One of many challenges for entrepreneurs is the lack of funding available not only as start-up but as sustainable growth. A recently published article by the Telegraph based on recent research showed that women who run start-ups receive just 0.5% of the total invested by venture capital funds and this is the lowest level in a decade (Mikhailova, 2019). Further evidence of the gender inequality, according to the British Business Bank in 2017 women only teams received £32 million in investment, while male teams received more than £5 billion (Mikhailova, 2019). As part of the project we ensured the participants had the opportunity to speak to Unltd, an organisation that provides funding and investment in businesses and charities in the UK. The meeting took place at the Union Bank of Switzerland (UBS). They had first-hand experience into understanding

  1. How to apply for funding
  2. What funding is available
  3. What is required to apply for funding
  4. Learning the types of organisation Unltd supports

This opened their eyes to possibilities of starting a business and support available to sustain it.

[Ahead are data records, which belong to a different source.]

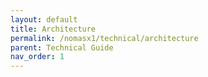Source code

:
 ```yaml
---
layout: default
title: Architecture
permalink: /nomasx1/technical/architecture
parent: Technical Guide
nav_order: 1
---
```


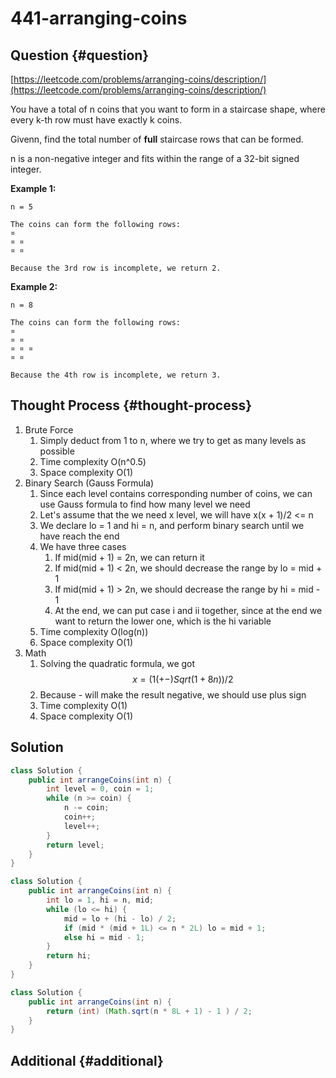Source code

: # 441-arranging-coins

## Question {#question}

[https://leetcode.com/problems/arranging-coins/description/](https://leetcode.com/problems/arranging-coins/description/)

You have a total of n coins that you want to form in a staircase shape, where every k-th row must have exactly k coins.

Givenn, find the total number of **full** staircase rows that can be formed.

n is a non-negative integer and fits within the range of a 32-bit signed integer.

**Example 1:**

```text
n = 5

The coins can form the following rows:
¤
¤ ¤
¤ ¤

Because the 3rd row is incomplete, we return 2.
```

**Example 2:**

```text
n = 8

The coins can form the following rows:
¤
¤ ¤
¤ ¤ ¤
¤ ¤

Because the 4th row is incomplete, we return 3.
```

## Thought Process {#thought-process}

1. Brute Force
   1. Simply deduct from 1 to n, where we try to get as many levels as possible
   2. Time complexity O\(n^0.5\)
   3. Space complexity O\(1\)
2. Binary Search \(Gauss Formula\)
   1. Since each level contains corresponding number of coins, we can use Gauss formula to find how many level we need
   2. Let's assume that the we need x level, we will have x\(x + 1\)/2 &lt;= n
   3. We declare lo = 1 and hi = n, and perform binary search until we have reach the end
   4. We have three cases
      1. If mid\(mid + 1\) = 2n, we can return it
      2. If mid\(mid + 1\) &lt; 2n, we should decrease the range by lo = mid + 1
      3. If mid\(mid + 1\) &gt; 2n, we should decrease the range by hi = mid - 1
      4. At the end, we can put case i and ii together, since at the end we want to return the lower one, which is the hi variable
   5. Time complexity O\(log\(n\)\)
   6. Space complexity O\(1\)
3. Math
   1. Solving the quadratic formula, we got $$x =(1(+-)Sqrt(1 + 8n)) /2$$
   2. Because - will make the result negative, we should use plus sign
   3. Time complexity O\(1\)
   4. Space complexity O\(1\)

## Solution

```java
class Solution {
    public int arrangeCoins(int n) {
        int level = 0, coin = 1;
        while (n >= coin) {
            n -= coin;
            coin++;
            level++;
        }
        return level;
    }
}
```

```java
class Solution {
    public int arrangeCoins(int n) {
        int lo = 1, hi = n, mid;
        while (lo <= hi) {
            mid = lo + (hi - lo) / 2;
            if (mid * (mid + 1L) <= n * 2L) lo = mid + 1;
            else hi = mid - 1;
        }
        return hi;
    }
}
```

```java
class Solution {
    public int arrangeCoins(int n) {
        return (int) (Math.sqrt(n * 8L + 1) - 1 ) / 2;
    }
}
```

## Additional {#additional}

Part of the project was to consider social issues affecting young people and drawing some similarities and differences. This also included some discussions about other topics such as young unemployment and the refugees in Europe. The participants were divided in groups to analyse the situation in their own countries and exchange their ideas to compare them in different contexts. They all listened to the other groups and learned different perspectives which helped them to have a better understanding about the general situation in Europe. More importantly, to help them in their thinking as upcoming entrepreneurs to think about the impact they can have both in their local community and country wide. The European Commission was also concerned about the area for those residing in the EU.

The last two days of the projects were focused on Marketing and Social Media for businesses. The group enjoyed these topics as many of them were already familiar with it and decided to share their personal experiences. The experience enabled peer learning to take place and for participants to showcase their expertise. They learned about the different types of marketing such as direct and indirect how to use these and for what purpose. They learned about some marketing tools that they can use to create content for their business ideas and engage a wider audience.

As part of the sessions, the group enjoyed three intercultural nights where they had the opportunity to learn more about other cultures and tried some delicious food whilst learning traditional dances. The best way to get to know each other a bit more! They also had the opportunity to explore London and the many attractions London has to offer.

To sum up, this project has helped the participants to have a better understanding about what the meaning of social entrepreneurship is, and how they can develop original ideas to solve social problems and put them into practice. The aim of the project was to show them that their businesses can be profitable whilst helping other people at the same time. This means that social enterprises can benefit a wider range of people.

As Mirko, one of the participants, told us: “Participating at Urban MBA, means to practice your English and public speaking skills, while learning how to transform ideas into practice. Thanks to different workshops and business cases, it’s finally possible to understand how many benefits Social aspects can bring to your business or how helpful is business for your social aims.”